Si demain on les laissait choisir, nombre de régions chinoises se prononceraient sans doute pour une indépendance.
De son côté le marché chinois – eldorado moderne pour les fantasmes des capitalistes occidentaux – ne fut ouvert que partiellement et, surtout, afin de bénéficier du savoir-faire occidental, pour le copier (et le piller par ailleurs avec l’espionnage scientifique et industriel) pour ensuite être refermé tout en continuant à inonder ceux des pays démocratiques.
Le tout avec une politique économique et commerciale qui ne respectait aucune norme internationale, avec un capitalisme d’Etat qui permettait de subventionnait sans cesse et à coup de sommes gigantesques des pans entiers de la machine de production, faussant la concurrence alors même que la Chine venait d’être admise à l’OMC…
Enfin – et ce n’est pas la moins grande de nos fautes – nous avons laissé la Chine polluer sans vergogne pendant des décennies et le faire encore aujourd’hui en gobant tous les mensonges qu’elle profère à ce sujet sur son action en faveur de l’environnement.
Cerise sur le gâteau, c’est peut-être les mensonges de la dictature chinoise qui ont permis à la covid19 d’être cette pandémie mondiale meurtrière dont nous ne sommes pas encore sortis depuis son apparition dans le Wuhan il y a presque deux ans.
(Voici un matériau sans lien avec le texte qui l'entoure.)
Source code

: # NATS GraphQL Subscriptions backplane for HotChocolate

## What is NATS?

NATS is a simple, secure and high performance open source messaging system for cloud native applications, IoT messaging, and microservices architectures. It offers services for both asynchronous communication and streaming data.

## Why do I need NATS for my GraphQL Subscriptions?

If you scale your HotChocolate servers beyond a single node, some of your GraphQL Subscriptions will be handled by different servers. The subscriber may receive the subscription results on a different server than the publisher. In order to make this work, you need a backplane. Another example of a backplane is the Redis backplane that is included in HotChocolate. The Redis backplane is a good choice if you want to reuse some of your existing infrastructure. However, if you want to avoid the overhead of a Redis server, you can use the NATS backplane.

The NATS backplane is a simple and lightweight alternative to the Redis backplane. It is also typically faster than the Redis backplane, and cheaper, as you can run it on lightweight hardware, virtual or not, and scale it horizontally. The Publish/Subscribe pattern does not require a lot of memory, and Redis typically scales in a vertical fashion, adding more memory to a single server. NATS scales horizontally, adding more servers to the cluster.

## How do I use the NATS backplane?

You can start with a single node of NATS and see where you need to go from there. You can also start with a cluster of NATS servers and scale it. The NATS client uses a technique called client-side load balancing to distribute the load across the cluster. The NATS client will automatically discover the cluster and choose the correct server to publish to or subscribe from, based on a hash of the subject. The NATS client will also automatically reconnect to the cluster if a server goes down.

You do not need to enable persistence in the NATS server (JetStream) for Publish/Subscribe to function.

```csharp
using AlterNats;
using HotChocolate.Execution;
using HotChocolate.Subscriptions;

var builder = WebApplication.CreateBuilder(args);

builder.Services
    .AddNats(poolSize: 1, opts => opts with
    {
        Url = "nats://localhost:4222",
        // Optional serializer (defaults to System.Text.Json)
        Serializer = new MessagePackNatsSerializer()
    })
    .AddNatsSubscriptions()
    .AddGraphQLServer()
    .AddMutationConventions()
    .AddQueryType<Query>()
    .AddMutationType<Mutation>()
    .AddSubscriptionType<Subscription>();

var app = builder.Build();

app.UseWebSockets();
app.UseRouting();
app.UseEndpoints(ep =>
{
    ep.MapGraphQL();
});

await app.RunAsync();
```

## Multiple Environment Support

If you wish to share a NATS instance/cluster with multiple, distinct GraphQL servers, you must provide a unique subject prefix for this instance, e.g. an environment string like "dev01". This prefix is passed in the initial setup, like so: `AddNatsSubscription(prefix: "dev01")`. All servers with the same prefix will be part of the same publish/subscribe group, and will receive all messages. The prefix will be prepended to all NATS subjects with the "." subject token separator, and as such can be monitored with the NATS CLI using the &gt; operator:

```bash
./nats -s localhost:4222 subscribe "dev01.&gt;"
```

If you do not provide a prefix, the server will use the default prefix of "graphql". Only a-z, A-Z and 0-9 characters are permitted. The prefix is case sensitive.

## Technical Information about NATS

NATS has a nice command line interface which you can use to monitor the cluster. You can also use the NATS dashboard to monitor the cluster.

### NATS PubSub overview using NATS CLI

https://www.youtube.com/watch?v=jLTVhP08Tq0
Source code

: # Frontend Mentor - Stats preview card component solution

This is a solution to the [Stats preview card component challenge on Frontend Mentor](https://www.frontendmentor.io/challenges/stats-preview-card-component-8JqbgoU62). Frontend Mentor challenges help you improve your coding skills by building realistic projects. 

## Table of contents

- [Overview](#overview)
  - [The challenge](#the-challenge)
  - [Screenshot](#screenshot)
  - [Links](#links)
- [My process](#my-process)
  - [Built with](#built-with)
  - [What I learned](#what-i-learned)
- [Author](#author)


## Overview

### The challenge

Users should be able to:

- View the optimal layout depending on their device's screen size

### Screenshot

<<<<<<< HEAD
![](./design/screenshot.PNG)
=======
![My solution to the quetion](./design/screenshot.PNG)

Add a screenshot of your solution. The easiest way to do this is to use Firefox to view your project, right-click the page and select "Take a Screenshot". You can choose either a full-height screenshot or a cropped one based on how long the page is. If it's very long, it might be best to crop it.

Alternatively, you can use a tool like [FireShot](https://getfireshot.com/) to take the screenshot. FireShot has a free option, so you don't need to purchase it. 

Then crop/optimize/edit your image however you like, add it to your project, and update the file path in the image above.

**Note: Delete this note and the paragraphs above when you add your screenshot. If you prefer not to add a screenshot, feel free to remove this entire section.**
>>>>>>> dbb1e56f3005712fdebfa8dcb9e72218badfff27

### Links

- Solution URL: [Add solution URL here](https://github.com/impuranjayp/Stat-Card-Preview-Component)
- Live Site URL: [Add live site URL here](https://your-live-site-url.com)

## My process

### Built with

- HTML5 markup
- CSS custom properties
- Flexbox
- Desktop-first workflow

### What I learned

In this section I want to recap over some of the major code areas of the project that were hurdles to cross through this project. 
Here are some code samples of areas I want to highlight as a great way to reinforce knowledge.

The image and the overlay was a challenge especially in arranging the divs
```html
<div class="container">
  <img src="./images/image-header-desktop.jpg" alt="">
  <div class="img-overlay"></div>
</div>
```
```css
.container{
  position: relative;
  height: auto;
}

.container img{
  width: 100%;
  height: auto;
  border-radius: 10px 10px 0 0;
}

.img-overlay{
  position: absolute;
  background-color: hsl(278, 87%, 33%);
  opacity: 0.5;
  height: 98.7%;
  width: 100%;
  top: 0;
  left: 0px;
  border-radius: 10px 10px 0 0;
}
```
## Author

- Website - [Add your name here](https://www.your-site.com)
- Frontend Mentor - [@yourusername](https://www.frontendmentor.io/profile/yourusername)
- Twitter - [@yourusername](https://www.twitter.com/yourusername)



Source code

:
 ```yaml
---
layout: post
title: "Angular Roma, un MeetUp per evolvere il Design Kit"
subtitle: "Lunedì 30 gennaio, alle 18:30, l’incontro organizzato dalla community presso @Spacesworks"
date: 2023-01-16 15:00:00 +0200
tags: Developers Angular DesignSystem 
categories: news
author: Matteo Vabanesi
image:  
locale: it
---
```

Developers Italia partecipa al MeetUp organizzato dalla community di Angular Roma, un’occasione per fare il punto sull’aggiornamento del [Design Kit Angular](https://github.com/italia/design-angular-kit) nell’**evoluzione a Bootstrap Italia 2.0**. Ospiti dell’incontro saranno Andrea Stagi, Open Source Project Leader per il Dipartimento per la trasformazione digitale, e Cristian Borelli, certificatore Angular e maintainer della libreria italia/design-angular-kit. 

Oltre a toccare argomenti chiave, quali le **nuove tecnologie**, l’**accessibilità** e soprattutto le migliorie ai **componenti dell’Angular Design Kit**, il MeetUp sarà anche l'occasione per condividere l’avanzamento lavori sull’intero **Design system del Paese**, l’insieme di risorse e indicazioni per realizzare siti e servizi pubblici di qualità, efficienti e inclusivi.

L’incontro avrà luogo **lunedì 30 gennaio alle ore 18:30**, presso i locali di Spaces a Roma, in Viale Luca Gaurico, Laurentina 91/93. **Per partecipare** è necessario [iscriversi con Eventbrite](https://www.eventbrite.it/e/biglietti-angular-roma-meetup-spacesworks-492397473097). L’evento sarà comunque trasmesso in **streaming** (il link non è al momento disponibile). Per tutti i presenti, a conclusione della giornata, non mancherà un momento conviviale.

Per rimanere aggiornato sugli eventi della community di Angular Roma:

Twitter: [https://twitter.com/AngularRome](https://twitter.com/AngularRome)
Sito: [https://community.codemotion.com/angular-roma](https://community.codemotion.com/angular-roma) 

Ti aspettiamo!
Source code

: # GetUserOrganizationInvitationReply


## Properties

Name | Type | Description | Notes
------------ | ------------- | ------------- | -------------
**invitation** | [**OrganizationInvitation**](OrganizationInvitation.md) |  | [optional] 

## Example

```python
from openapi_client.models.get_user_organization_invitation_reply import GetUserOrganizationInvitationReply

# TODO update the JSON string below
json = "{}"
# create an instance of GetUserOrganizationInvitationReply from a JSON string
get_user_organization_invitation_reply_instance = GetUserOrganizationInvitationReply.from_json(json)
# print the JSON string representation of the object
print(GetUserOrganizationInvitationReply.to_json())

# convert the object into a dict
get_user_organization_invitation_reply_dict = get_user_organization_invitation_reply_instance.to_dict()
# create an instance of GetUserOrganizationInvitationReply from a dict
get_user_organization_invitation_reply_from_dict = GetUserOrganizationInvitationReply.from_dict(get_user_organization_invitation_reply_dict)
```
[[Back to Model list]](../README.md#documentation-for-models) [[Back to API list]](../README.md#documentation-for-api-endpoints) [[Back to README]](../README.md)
Oui, nous, les démocraties, nous sommes responsables de cette situation à la fois par notre mollesse et, surtout, notre avidité.
Ces deux comportements nous ont amené à tout accepter du régime communiste chinois et à jeter aux orties nos valeurs et notre dignité.
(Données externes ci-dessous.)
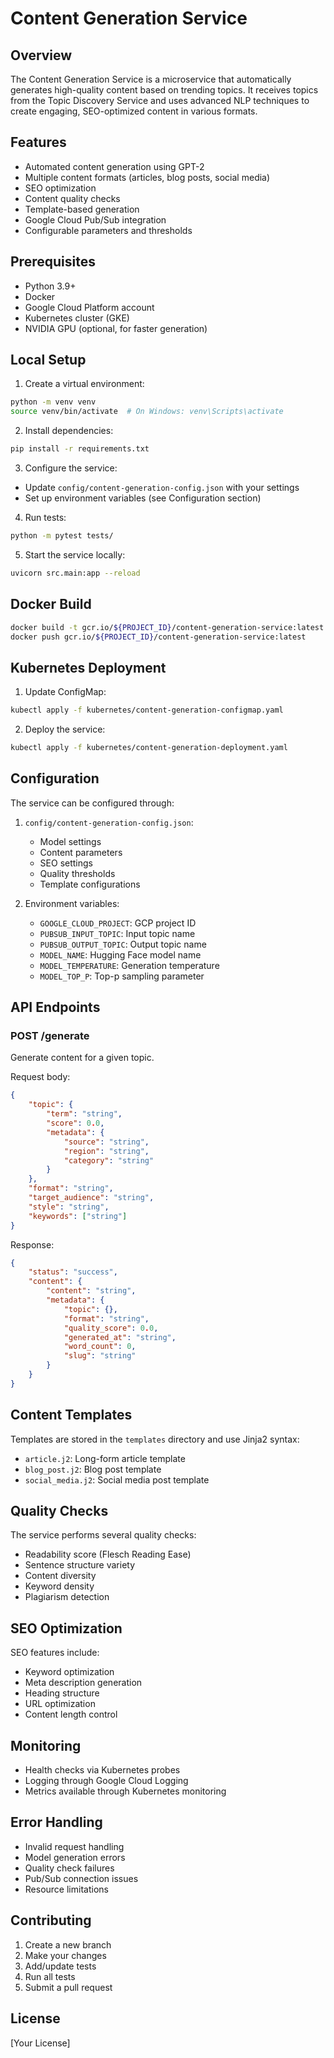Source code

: # Content Generation Service

## Overview
The Content Generation Service is a microservice that automatically generates high-quality content based on trending topics. It receives topics from the Topic Discovery Service and uses advanced NLP techniques to create engaging, SEO-optimized content in various formats.

## Features
- Automated content generation using GPT-2
- Multiple content formats (articles, blog posts, social media)
- SEO optimization
- Content quality checks
- Template-based generation
- Google Cloud Pub/Sub integration
- Configurable parameters and thresholds

## Prerequisites
- Python 3.9+
- Docker
- Google Cloud Platform account
- Kubernetes cluster (GKE)
- NVIDIA GPU (optional, for faster generation)

## Local Setup
1. Create a virtual environment:
```bash
python -m venv venv
source venv/bin/activate  # On Windows: venv\Scripts\activate
```

2. Install dependencies:
```bash
pip install -r requirements.txt
```

3. Configure the service:
- Update `config/content-generation-config.json` with your settings
- Set up environment variables (see Configuration section)

4. Run tests:
```bash
python -m pytest tests/
```

5. Start the service locally:
```bash
uvicorn src.main:app --reload
```

## Docker Build
```bash
docker build -t gcr.io/${PROJECT_ID}/content-generation-service:latest .
docker push gcr.io/${PROJECT_ID}/content-generation-service:latest
```

## Kubernetes Deployment
1. Update ConfigMap:
```bash
kubectl apply -f kubernetes/content-generation-configmap.yaml
```

2. Deploy the service:
```bash
kubectl apply -f kubernetes/content-generation-deployment.yaml
```

## Configuration
The service can be configured through:
1. `config/content-generation-config.json`:
   - Model settings
   - Content parameters
   - SEO settings
   - Quality thresholds
   - Template configurations

2. Environment variables:
   - `GOOGLE_CLOUD_PROJECT`: GCP project ID
   - `PUBSUB_INPUT_TOPIC`: Input topic name
   - `PUBSUB_OUTPUT_TOPIC`: Output topic name
   - `MODEL_NAME`: Hugging Face model name
   - `MODEL_TEMPERATURE`: Generation temperature
   - `MODEL_TOP_P`: Top-p sampling parameter

## API Endpoints
### POST /generate
Generate content for a given topic.

Request body:
```json
{
    "topic": {
        "term": "string",
        "score": 0.0,
        "metadata": {
            "source": "string",
            "region": "string",
            "category": "string"
        }
    },
    "format": "string",
    "target_audience": "string",
    "style": "string",
    "keywords": ["string"]
}
```

Response:
```json
{
    "status": "success",
    "content": {
        "content": "string",
        "metadata": {
            "topic": {},
            "format": "string",
            "quality_score": 0.0,
            "generated_at": "string",
            "word_count": 0,
            "slug": "string"
        }
    }
}
```

## Content Templates
Templates are stored in the `templates` directory and use Jinja2 syntax:
- `article.j2`: Long-form article template
- `blog_post.j2`: Blog post template
- `social_media.j2`: Social media post template

## Quality Checks
The service performs several quality checks:
- Readability score (Flesch Reading Ease)
- Sentence structure variety
- Content diversity
- Keyword density
- Plagiarism detection

## SEO Optimization
SEO features include:
- Keyword optimization
- Meta description generation
- Heading structure
- URL optimization
- Content length control

## Monitoring
- Health checks via Kubernetes probes
- Logging through Google Cloud Logging
- Metrics available through Kubernetes monitoring

## Error Handling
- Invalid request handling
- Model generation errors
- Quality check failures
- Pub/Sub connection issues
- Resource limitations

## Contributing
1. Create a new branch
2. Make your changes
3. Add/update tests
4. Run all tests
5. Submit a pull request

## License
[Your License] 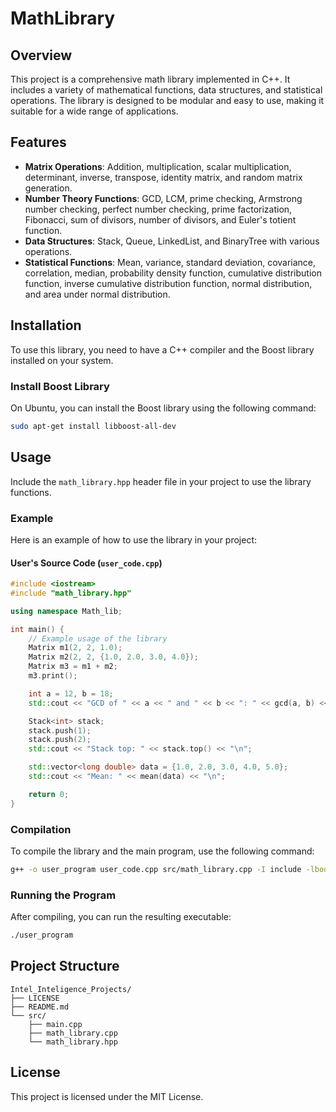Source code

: # MathLibrary

## Overview
This project is a comprehensive math library implemented in C++. It includes a variety of mathematical functions, data structures, and statistical operations. The library is designed to be modular and easy to use, making it suitable for a wide range of applications.

## Features
- **Matrix Operations**: Addition, multiplication, scalar multiplication, determinant, inverse, transpose, identity matrix, and random matrix generation.
- **Number Theory Functions**: GCD, LCM, prime checking, Armstrong number checking, perfect number checking, prime factorization, Fibonacci, sum of divisors, number of divisors, and Euler's totient function.
- **Data Structures**: Stack, Queue, LinkedList, and BinaryTree with various operations.
- **Statistical Functions**: Mean, variance, standard deviation, covariance, correlation, median, probability density function, cumulative distribution function, inverse cumulative distribution function, normal distribution, and area under normal distribution.

## Installation
To use this library, you need to have a C++ compiler and the Boost library installed on your system.

### Install Boost Library
On Ubuntu, you can install the Boost library using the following command:
```sh
sudo apt-get install libboost-all-dev
```

## Usage
Include the `math_library.hpp` header file in your project to use the library functions.

### Example
Here is an example of how to use the library in your project:

#### User's Source Code (`user_code.cpp`)
```cpp
#include <iostream>
#include "math_library.hpp"

using namespace Math_lib;

int main() {
    // Example usage of the library
    Matrix m1(2, 2, 1.0);
    Matrix m2(2, 2, {1.0, 2.0, 3.0, 4.0});
    Matrix m3 = m1 + m2;
    m3.print();

    int a = 12, b = 18;
    std::cout << "GCD of " << a << " and " << b << ": " << gcd(a, b) << "\n";

    Stack<int> stack;
    stack.push(1);
    stack.push(2);
    std::cout << "Stack top: " << stack.top() << "\n";

    std::vector<long double> data = {1.0, 2.0, 3.0, 4.0, 5.0};
    std::cout << "Mean: " << mean(data) << "\n";

    return 0;
}
```

### Compilation
To compile the library and the main program, use the following command:

```sh
g++ -o user_program user_code.cpp src/math_library.cpp -I include -lboost_system -lboost_filesystem
```

### Running the Program
After compiling, you can run the resulting executable:

```sh
./user_program
```

## Project Structure
```
Intel_Inteligence_Projects/
├── LICENSE
├── README.md
└── src/
    ├── main.cpp
    ├── math_library.cpp
    └── math_library.hpp
```

## License
This project is licensed under the MIT License.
Aujourd’hui, la puissance de la Chine ne nous permet plus d’agir pour la contraindre à changer son régime politique et son modèle économique.
Nous nous sommes nous-mêmes piégés alors même que nous aurions pu, dès le départ, demander des contreparties au développement du pays qui n’aurait pas pu avoir lieu sans nous.
Mais chacune des démocraties était tellement obsédée de retirer le plus de bénéfices sonnant et trébuchant de la croissance chinoise, que nous nous sommes fait la guerre pour plaire aux dirigeants communistes qui, évidemment, ont profité de cette course effrénée et de notre cupidité.
Tout est-il désormais trop tard et la dictature communiste a-t-elle définitivement gagnée?
Certes, le défi chinois est immense pour les démocraties.
Cependant laisser la Chine continuer sur sa lancée est un risque beaucoup trop important.
Nous avons fait Xi Jinping, à nous de nous en défaire par une action concertée qui ne peut être uniquement économique ou militaire, ou de soft-power.
Elle doit être globale, puissante et se mettre en place dans la durée parce qu’il en va, in fine, de la sécurité de nos pays et, encore plus essentiel, de la démocratie dans le monde.
Nous devons prendre nos responsabilités, celles que nous avons tant bafouées au cours de ces trois décennies que l’Histoire considèrera certainement comme celles du retour de la Chine mais tout aussi certainement comme celui du renoncement, voire de la capitulation, de l’Occident, donc de son déclassement.
A nous de faire en sorte que les trente prochaines années ne soient pas celles de la domination inconditionnelle et incontestée d’un régime dictatorial des plus brutaux que la planète ait jamais vu.